Task directions: Nothing but the lines holding the string "reach" should appear in the answer. Copy them from the entries.

Records provided:
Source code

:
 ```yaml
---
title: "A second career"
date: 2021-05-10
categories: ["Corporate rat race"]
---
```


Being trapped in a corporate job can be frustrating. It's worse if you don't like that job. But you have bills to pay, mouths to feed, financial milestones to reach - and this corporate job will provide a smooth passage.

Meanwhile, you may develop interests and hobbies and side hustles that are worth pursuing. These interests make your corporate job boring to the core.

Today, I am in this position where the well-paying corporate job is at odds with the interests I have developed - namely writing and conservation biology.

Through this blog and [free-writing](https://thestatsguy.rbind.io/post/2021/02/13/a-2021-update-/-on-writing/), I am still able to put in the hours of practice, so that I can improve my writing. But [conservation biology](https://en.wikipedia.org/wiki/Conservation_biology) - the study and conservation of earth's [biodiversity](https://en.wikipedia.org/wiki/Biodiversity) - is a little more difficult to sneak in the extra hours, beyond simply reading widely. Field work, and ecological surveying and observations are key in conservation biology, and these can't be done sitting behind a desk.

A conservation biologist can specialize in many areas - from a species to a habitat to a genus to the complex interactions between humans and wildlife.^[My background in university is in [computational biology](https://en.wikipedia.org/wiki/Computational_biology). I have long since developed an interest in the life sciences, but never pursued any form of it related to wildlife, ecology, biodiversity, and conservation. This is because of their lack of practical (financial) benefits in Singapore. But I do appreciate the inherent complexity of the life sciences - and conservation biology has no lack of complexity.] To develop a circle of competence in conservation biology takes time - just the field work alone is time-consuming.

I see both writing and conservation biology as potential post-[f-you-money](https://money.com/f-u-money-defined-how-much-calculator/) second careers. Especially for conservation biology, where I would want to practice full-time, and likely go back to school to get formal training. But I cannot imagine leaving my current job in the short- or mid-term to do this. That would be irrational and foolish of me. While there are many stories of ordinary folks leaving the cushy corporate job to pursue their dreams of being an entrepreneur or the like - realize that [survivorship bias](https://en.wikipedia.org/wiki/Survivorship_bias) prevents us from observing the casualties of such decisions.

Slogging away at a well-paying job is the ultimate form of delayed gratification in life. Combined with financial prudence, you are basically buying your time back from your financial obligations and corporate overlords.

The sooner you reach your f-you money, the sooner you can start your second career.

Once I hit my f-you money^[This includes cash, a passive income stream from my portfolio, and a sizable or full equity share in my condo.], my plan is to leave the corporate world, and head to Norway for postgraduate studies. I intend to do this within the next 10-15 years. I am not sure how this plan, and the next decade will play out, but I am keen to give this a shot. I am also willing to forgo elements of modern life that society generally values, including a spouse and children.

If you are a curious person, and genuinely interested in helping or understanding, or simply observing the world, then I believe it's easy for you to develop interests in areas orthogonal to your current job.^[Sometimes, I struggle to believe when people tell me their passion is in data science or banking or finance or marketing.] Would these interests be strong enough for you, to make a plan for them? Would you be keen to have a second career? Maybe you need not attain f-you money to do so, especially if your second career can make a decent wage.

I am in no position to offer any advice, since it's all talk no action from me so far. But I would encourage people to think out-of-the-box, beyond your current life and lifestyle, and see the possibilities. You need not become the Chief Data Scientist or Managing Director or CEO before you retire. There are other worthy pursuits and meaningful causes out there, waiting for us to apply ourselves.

Expected output:
Being trapped in a corporate job can be frustrating. It's worse if you don't like that job. But you have bills to pay, mouths to feed, financial milestones to reach - and this corporate job will provide a smooth passage.
The sooner you reach your f-you money, the sooner you can start your second career.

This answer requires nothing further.